この本はある女子大生によって書かれた就職活動を実録したものす。卒業直前に就職内定を得ていた企業から連絡があり、内定を学生側から辞退するように仕向けられて、その結果、留年と2度目の就職活動をすることを余儀なくされ、最後の役員面接で何度も不合格になりつつも、最後には就職を勝ちとったという内容です。
この本を読むまでは、ニュース等で伝えられている「内定を取り消す企業」はひどい企業だと思っていましたが、本当に酷い企業というのは、「内定を学生側に辞退させるように仕向ける企業」だということが分かりました。

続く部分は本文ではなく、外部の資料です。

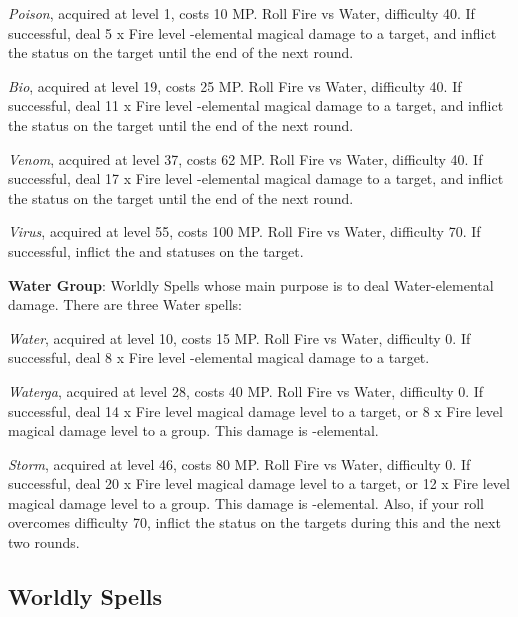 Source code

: \begin{multicols}{2}
    \textit{Poison}, acquired at level 1, costs 10 MP\@. Roll Fire vs Water, difficulty 40. If successful, deal 5 x Fire level -elemental magical damage to a target, and inflict the  status on the target until the end of the next round.
    
    \textit{Bio}, acquired at level 19, costs 25 MP\@. Roll Fire vs Water, difficulty 40. If successful, deal 11 x Fire level -elemental magical damage to a target, and inflict the  status on the target until the end of the next round.
    
    \textit{Venom}, acquired at level 37, costs 62 MP\@. Roll Fire vs Water, difficulty 40. If successful, deal 17 x Fire level -elemental magical damage to a target, and inflict the  status on the target until the end of the next round.
    
    \textit{Virus}, acquired at level 55, costs 100 MP\@. Roll Fire vs Water, difficulty 70. If successful, inflict the  and  statuses on the target.

    \ffcrystal[type=level,height=8pt]

    \textbf{Water Group}: Worldly Spells whose main purpose is to deal Water-elemental damage. There are three Water spells:
    
    \textit{Water}, acquired at level 10, costs 15 MP\@. Roll Fire vs Water, difficulty 0. If successful, deal 8 x Fire level -elemental magical damage to a target.
    
    \textit{Waterga}, acquired at level 28, costs 40 MP\@. Roll Fire vs Water, difficulty 0. If successful, deal 14 x Fire level magical damage level to a target, or 8 x Fire level magical damage level to a group. This damage is -elemental.
    
    \textit{Storm}, acquired at level 46, costs 80 MP\@. Roll Fire vs Water, difficulty 0. If successful, deal 20 x Fire level magical damage level to a target, or 12 x Fire level magical damage level to a group. This damage is -elemental. Also, if your roll overcomes difficulty 70, inflict the  status on the targets during this and the next two rounds.

    \subsection{Worldly Spells}\label{subsec:black-worldly}


\end{multicols}
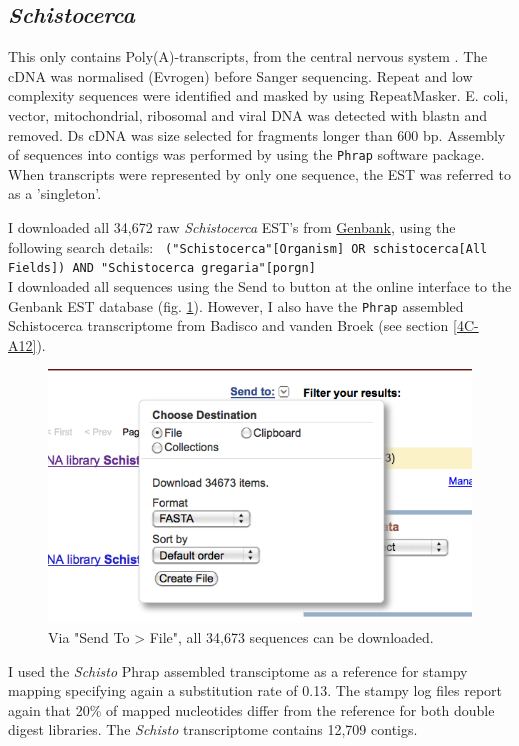 \documentclass{article}\usepackage[]{graphicx}\usepackage[]{color}
\begin{document}
\subsection{\textit{Schistocerca}}

This only contains Poly(A)-transcripts, from the central nervous system \citep{Badisco2011}. The cDNA was normalised (Evrogen) before Sanger sequencing. Repeat and low complexity sequences were identified and masked by using \textsf{RepeatMasker}. E. coli, vector, mitochondrial, ribosomal and viral DNA was detected with \textsf{blastn} and removed. Ds cDNA was size selected for fragments longer than 600 bp. Assembly of sequences into contigs was performed by using the \texttt{Phrap} software package. When transcripts were represented by only one sequence, the EST was referred to as a 'singleton'.

I downloaded all 34,672 raw \textit{Schistocerca} EST's from \href{http://www.ncbi.nlm.nih.gov/nucest}{Genbank}, using the following search details:
\verb! ("Schistocerca"[Organism] OR schistocerca[All Fields]) AND "Schistocerca gregaria"[porgn] ! \\

I downloaded all sequences using the \textsf{Send to} button at the online interface to the Genbank EST database (fig. \ref{SendTo}).
However, I also have the \texttt{Phrap} assembled Schistocerca transcriptome from Badisco and vanden Broek (see section \ref{4C-A12}).

\begin{figure}
\centering
\includegraphics[width=.8\textwidth]{./figure/Schistocerca-EST-download}
\caption{Via "Send To > File", all 34,673 sequences can be downloaded.}
\label{SendTo}
\end{figure}

I used the \textit{Schisto} Phrap assembled transciptome as a reference for stampy mapping specifying again a substitution rate of 0.13. The stampy log files report again that 20\% of mapped nucleotides differ from the reference for both double digest libraries. The \textit{Schisto} transcriptome contains 12,709 contigs.
\end{document}
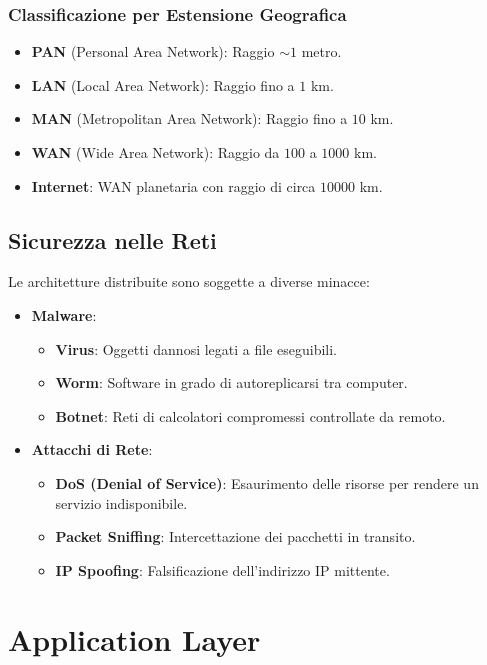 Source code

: \documentclass[12pt,a4paper,oneside]{book}
\begin{document}
\subsection{Classificazione per Estensione Geografica}
\begin{itemize}
    \item \textbf{PAN} (Personal Area Network): Raggio $\sim 1$ metro.
    \item \textbf{LAN} (Local Area Network): Raggio fino a $1$ km.
    \item \textbf{MAN} (Metropolitan Area Network): Raggio fino a $10$ km.
    \item \textbf{WAN} (Wide Area Network): Raggio da $100$ a $1000$ km.
    \item \textbf{Internet}: WAN planetaria con raggio di circa $10000$ km.
\end{itemize}

\section{Sicurezza nelle Reti}

Le architetture distribuite sono soggette a diverse minacce:

\begin{itemize}
    \item \textbf{Malware}: 
    \begin{itemize}
        \item \textbf{Virus}: Oggetti dannosi legati a file eseguibili.
        \item \textbf{Worm}: Software in grado di autoreplicarsi tra computer.
        \item \textbf{Botnet}: Reti di calcolatori compromessi controllate da remoto.
    \end{itemize}
    \item \textbf{Attacchi di Rete}:
    \begin{itemize}
        \item \textbf{DoS (Denial of Service)}: Esaurimento delle risorse per rendere un servizio indisponibile.
        \item \textbf{Packet Sniffing}: Intercettazione dei pacchetti in transito.
        \item \textbf{IP Spoofing}: Falsificazione dell'indirizzo IP mittente.
    \end{itemize}
\end{itemize}

\chapter{Application Layer}
\end{document}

以前、ある企業が内定取消を3月頃に行って、マスコミにたたかれていましたが、その企業はその数ヶ月後に倒産しました。今思うと、その企業のほうが、良心的な(人間的な)対応をしていたと改めて思いました。
私が社会人になったのは、20年以上前ですが、その頃は皆が満足するしないかは別にして、内定を貰っていたし、内定を取り消されることは無かったので、このようなニュースを聞いても「ピン」と来ませんでしたが、現在の就職活動は昔と比べて、インターネットが発達したお陰で、ものすごく多くの数の履歴書(エントリーシート)を出して、企業面接を受けなければいけないのですね。
あと10年以内には就職活動をする必要のある娘をもつ親として、心配事がまた増えました。

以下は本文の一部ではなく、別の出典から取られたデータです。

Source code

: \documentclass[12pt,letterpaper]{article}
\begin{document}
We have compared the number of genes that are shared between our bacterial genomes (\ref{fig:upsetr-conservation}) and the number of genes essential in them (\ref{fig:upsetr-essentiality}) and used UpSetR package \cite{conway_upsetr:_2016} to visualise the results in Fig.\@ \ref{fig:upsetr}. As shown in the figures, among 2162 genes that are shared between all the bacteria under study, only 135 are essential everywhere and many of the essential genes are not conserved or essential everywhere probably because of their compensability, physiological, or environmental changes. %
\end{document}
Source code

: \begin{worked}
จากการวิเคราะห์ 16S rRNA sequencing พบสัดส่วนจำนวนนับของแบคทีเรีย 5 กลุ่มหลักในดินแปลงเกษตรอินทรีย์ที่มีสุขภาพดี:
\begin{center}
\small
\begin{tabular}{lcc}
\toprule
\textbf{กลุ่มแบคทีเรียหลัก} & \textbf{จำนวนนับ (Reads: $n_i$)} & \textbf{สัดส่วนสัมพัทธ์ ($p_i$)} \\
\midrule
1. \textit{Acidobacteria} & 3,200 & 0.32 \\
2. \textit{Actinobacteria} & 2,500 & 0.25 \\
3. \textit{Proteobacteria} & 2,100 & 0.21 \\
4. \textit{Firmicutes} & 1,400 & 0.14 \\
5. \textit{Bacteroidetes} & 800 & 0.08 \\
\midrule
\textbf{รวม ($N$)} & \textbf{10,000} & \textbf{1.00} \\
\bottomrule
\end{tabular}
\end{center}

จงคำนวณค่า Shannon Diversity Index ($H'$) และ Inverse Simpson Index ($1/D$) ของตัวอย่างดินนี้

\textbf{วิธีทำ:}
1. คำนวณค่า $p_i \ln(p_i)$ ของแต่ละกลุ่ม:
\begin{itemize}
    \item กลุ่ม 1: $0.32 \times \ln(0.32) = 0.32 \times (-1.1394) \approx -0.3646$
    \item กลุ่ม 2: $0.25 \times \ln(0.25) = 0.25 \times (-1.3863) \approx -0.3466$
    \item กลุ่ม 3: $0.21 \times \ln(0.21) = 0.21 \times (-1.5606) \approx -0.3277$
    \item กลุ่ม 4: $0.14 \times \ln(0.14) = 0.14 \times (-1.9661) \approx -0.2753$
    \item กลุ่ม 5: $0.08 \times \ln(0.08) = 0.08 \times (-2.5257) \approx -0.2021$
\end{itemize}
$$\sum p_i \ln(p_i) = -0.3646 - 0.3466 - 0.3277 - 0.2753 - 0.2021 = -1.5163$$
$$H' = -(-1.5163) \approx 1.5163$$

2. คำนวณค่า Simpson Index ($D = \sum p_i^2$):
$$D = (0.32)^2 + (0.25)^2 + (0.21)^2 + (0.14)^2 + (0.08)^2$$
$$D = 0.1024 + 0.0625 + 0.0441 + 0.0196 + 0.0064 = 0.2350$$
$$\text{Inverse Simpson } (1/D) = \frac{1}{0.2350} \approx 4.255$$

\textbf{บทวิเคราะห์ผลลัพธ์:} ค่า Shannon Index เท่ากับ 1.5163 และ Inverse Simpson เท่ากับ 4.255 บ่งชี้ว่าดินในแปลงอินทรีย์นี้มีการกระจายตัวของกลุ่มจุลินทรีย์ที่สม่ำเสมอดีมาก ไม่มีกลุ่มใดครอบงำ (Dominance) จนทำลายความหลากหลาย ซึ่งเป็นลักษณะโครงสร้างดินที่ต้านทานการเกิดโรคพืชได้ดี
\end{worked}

最後に、この本を書かれた当時大学生の間宮女史ですが、本当に頑張り屋さんで、一つのことをやり抜くエネルギーを持った素晴らしい人だと思います。就職する直前で普通の人はしないであろう経験をしましたが、この経験は今後の社会人生活できっと役に立つだろうと思います。
私も社会人になって成長したと感じられるのは、「当初、自分ではできそうもないと思ったことを、何人かの協力によって成し遂げたとき」であるのは身を持って体験していますので、断言できます。このメッセージを間宮さんに送りたいと思いました。